Updated: May 20
Our wedding was a wondrous celebration, a joie de verve; a culmination of the growth of our love for each other and the anticipation of sharing it with the people who mattered the most to us. Everyone was in high spirits as we gathered on Memorial Day weekend to commit ourselves to a future that was yet to unfold, that we would create together by the joining of our lives and souls.
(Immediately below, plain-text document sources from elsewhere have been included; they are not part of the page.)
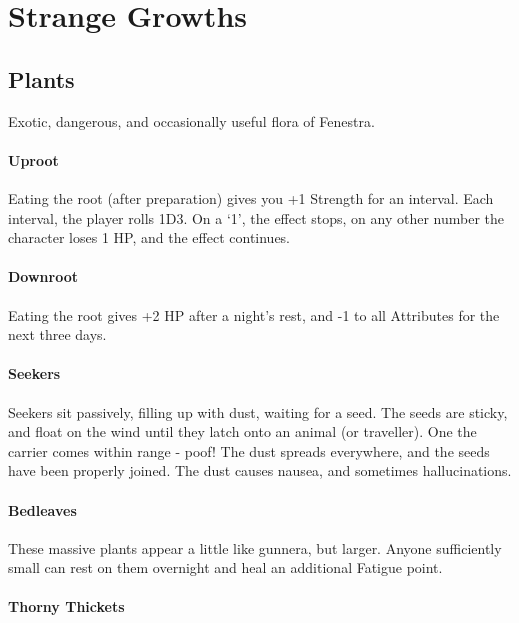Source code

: \chapter{Strange Growths}
\label{plants}

\section{Plants}

\begin{multicols}{2}

Exotic, dangerous, and occasionally useful flora of Fenestra.

\subsubsection{Uproot}
\label{uproot}

Eating the root (after preparation) gives you +1 Strength for an interval.
Each interval, the player rolls 1D3.
On a `1', the effect stops, on any other number the character loses 1 HP, and the effect continues.

\subsubsection{Downroot}
\label{downroot}

Eating the root gives +2 HP after a night's rest, and -1 to all Attributes for the next three days.

\subsubsection{Seekers}
\label{seekers}

Seekers sit passively, filling up with dust, waiting for a seed.
The seeds are sticky, and float on the wind until they latch onto an animal (or traveller).
One the carrier comes within range - poof!
The dust spreads everywhere, and the seeds have been properly joined.
The dust causes nausea, and sometimes hallucinations.

\subsubsection{Bedleaves}
\label{bedleaves}

These massive plants appear a little like gunnera, but larger.
Anyone sufficiently small can rest on them overnight and heal an additional Fatigue point.

\subsubsection{Thorny Thickets}
\label{thorny_thickets}


\end{multicols}
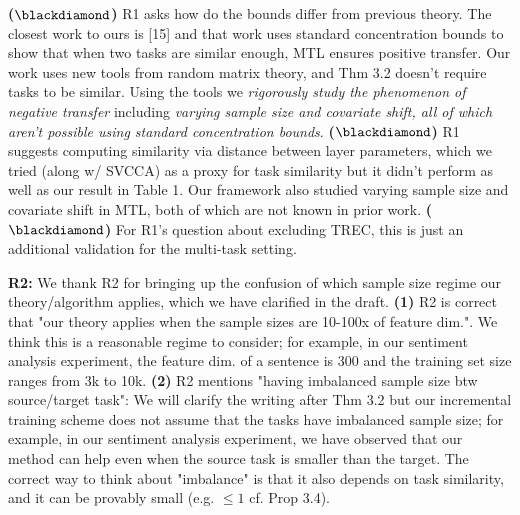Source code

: \documentclass{article}
\begin{document}
\vspace{-0.045in}
\textbf{($\blackdiamond$)} R1 asks how do the bounds differ from previous theory. The closest work to ours is [15] and that work uses standard concentration bounds to show that when two tasks are similar enough, MTL ensures positive transfer.
Our work uses new tools from random matrix theory, and Thm 3.2 doesn't require tasks to be similar.
Using the tools we \textit{rigorously study the phenomenon of negative transfer} including \textit{varying sample size and covariate shift, all of which aren't possible using standard concentration bounds}.
\textbf{($\blackdiamond$)} R1 suggests computing similarity via distance between layer parameters,
which we tried (along w/ SVCCA) as a proxy for task similarity but it didn't perform as well as our result in Table 1. Our framework also studied varying sample size and covariate shift in MTL, both of which are not known in prior work.
\textbf{($\blackdiamond$)} For R1's question about excluding TREC, this is just an additional validation for the multi-task setting.
%

\vspace{-0.025in}
\textbf{R2:}
We thank R2 for bringing up the confusion of which sample size regime our theory/algorithm applies, which we have clarified in the draft.
\textbf{(1)} R2 is correct that "our theory applies when the sample sizes are 10-100x of feature dim.".
We think this is a reasonable regime to consider; for example, in our sentiment analysis experiment, the feature dim. of a sentence is 300 and the training set size ranges from 3k to 10k.
\textbf{(2)} R2 mentions "having imbalanced sample size btw source/target task": We will clarify the writing after Thm 3.2 but our incremental training scheme does not assume that the tasks have imbalanced sample size; for example, in our sentiment analysis experiment, we have observed that our method can help even when the source task is smaller than the target.
The correct way to think about "imbalance" is that it also depends on task similarity, and it can be provably small (e.g. $\le 1$ cf. Prop 3.4).
\end{document}

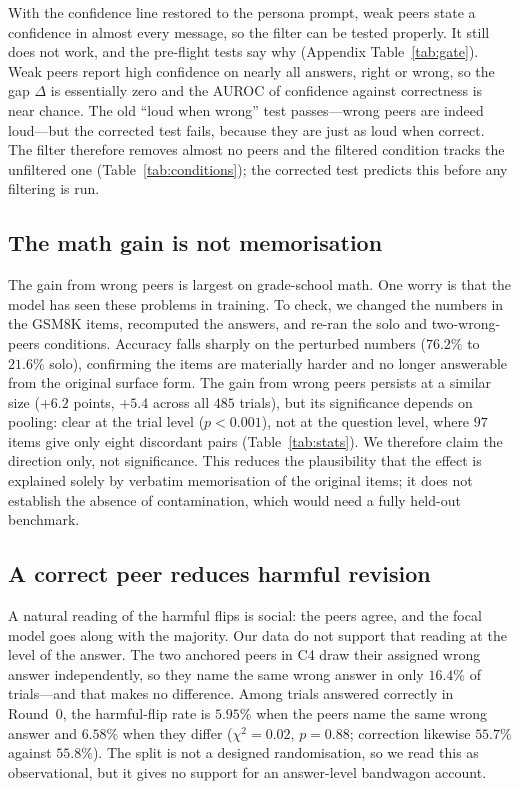 \documentclass[11pt]{article}
\begin{document}
With the confidence line restored to the persona prompt, weak peers state a
confidence in almost every message, so the filter can be tested properly.
It still does not work, and the pre-flight tests say why
(Appendix Table~\ref{tab:gate}).
Weak peers report high confidence on nearly all answers, right or wrong, so the
gap $\Delta$ is essentially zero and the AUROC of confidence against
correctness is near chance.
The old ``loud when wrong'' test passes---wrong peers are indeed loud---but the
corrected test fails, because they are just as loud when correct.
The filter therefore removes almost no peers and the filtered condition tracks
the unfiltered one (Table~\ref{tab:conditions}); the corrected test predicts
this before any filtering is run.


\subsection{The math gain is not memorisation}
\label{sub:contam}

The gain from wrong peers is largest on grade-school math.
One worry is that the model has seen these problems in training.
To check, we changed the numbers in the GSM8K items, recomputed the
answers, and re-ran the solo and two-wrong-peers conditions.
Accuracy falls sharply on the perturbed numbers ($76.2\%$ to $21.6\%$ solo),
confirming the items are materially harder and no longer answerable from the
original surface form.
The gain from wrong peers persists at a similar size ($+6.2$ points,
$+5.4$ across all $485$ trials), but its significance depends on pooling:
clear at the trial level ($p<0.001$), not at the question level, where $97$
items give only eight discordant pairs (Table~\ref{tab:stats}).
We therefore claim the direction only, not significance. This reduces the
plausibility that the effect is explained solely by verbatim memorisation of
the original items; it does not establish the absence of contamination, which
would need a fully held-out benchmark.

\subsection{A correct peer reduces harmful revision}
\label{sub:asch}

A natural reading of the harmful flips is social: the peers agree, and the focal
model goes along with the majority.
Our data do not support that reading at the level of the answer.
The two anchored peers in C4 draw their assigned wrong answer independently, so
they name the same wrong answer in only $16.4\%$ of trials---and that makes no
difference.
Among trials answered correctly in Round~0, the harmful-flip rate is $5.95\%$
when the peers name the same wrong answer and $6.58\%$ when they differ
($\chi^2 = 0.02$, $p = 0.88$; correction likewise $55.7\%$ against $55.8\%$).
The split is not a designed randomisation, so we read this as observational,
but it gives no support for an answer-level bandwagon account.
\end{document}
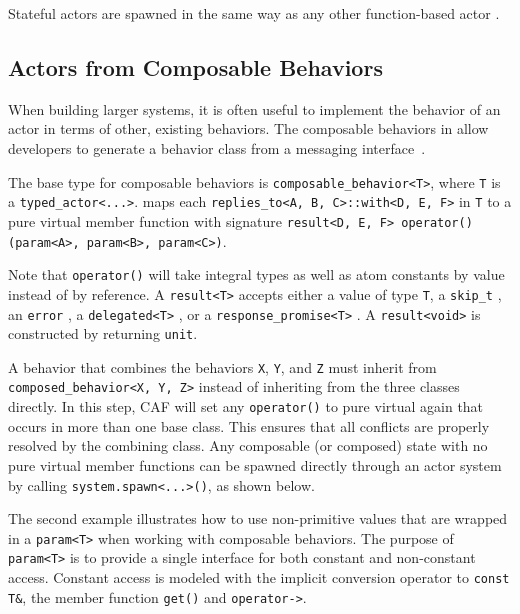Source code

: 

Stateful actors are spawned in the same way as any other function-based actor .



\clearpage
\subsection{Actors from Composable Behaviors \experimental}
\label{composable-behavior}

When building larger systems, it is often useful to implement the behavior of an actor in terms of other, existing behaviors. The composable behaviors in \lib allow developers to generate a behavior class from a messaging interface~.

The base type for composable behaviors is \lstinline^composable_behavior<T>^, where \lstinline^T^ is a \lstinline^typed_actor<...>^. \lib maps each \lstinline^replies_to<A, B, C>::with<D, E, F>^ in \lstinline^T^ to a pure virtual member function with signature \lstinline^result<D, E, F> operator()(param<A>, param<B>, param<C>)^.

Note that \lstinline^operator()^ will take integral types as well as atom constants by value instead of by reference. A \lstinline^result<T>^ accepts either a value of type \lstinline^T^, a \lstinline^skip_t^ , an \lstinline^error^ , a \lstinline^delegated<T>^ , or a \lstinline^response_promise<T>^ . A \lstinline^result<void>^ is constructed by returning \lstinline^unit^.

A behavior that combines the behaviors \lstinline^X^, \lstinline^Y^, and \lstinline^Z^ must inherit from \lstinline^composed_behavior<X, Y, Z>^ instead of inheriting from the three classes directly. In this step, CAF will set any \lstinline^operator()^ to pure virtual again that occurs in more than one base class. This ensures that all conflicts are properly resolved by the combining class. Any composable (or composed) state with no pure virtual member functions can be spawned directly through an actor system by calling \lstinline^system.spawn<...>()^, as shown below.



\clearpage
The second example illustrates how to use non-primitive values that are wrapped in a \lstinline^param<T>^ when working with composable behaviors. The purpose of \lstinline^param<T>^ is to provide a single interface for both constant and non-constant access. Constant access is modeled with the implicit conversion operator to \lstinline^const T&^, the member function \lstinline^get()^ and \lstinline^operator->^.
A treasured wedding gift that we received was thoughtfully compiled by a cousin and his wife. He crafted a poem to capture the spirit of our union, and his wife lovingly toiled to create a needlework of his words, then custom-framed it for a one-of-a-kind keepsake. The decorative needlepoint design included our names and our wedding date, followed by this script:
The road is bright before us,
As hand in hand we start;
United in love forever,
One mind, One soul, One heart.
This precious gift was a lovely summation of the sentiment of our mutual feelings for one another, along with the eager optimism of our future together. I occasionally pull it out of a storage closet as Memorial Day approaches, and as I reread this expression of Love, with its dramatically extended needlepoint loops on the capital letters, it still moves me to this day. My heartstrings get strummed like a harp, with softly flowing notes of beauty that resonate an invisible energy. But now, having been widowed at mid-life, the tones seem different, lowered to a level of bittersweetness due to the absence of my beloved spouse. It has been several years since he passed, but the tender feelings that arise with each occasional reading are still vulnerable now, tinged with the soft pain of loss. Gone is the burning optimism that once made my spirit soar, replaced by a familiar twinge of sorrow in my heart that is hard to describe but deeply felt. Missing is that comfort in my spirit that I shared with my husband, in person.
Loss has been my greatest teacher. Grief can return unexpectedly, without warning. Being susceptible to its jolts and whims, it can be a struggle to deal with the impact of emotions that can erupt with the slightest provocation. Its essence makes itself known to the heart, being more a spiritual and mental sorrow. An intangible essence that makes it hard to grasp and control - but no less real than physical pain.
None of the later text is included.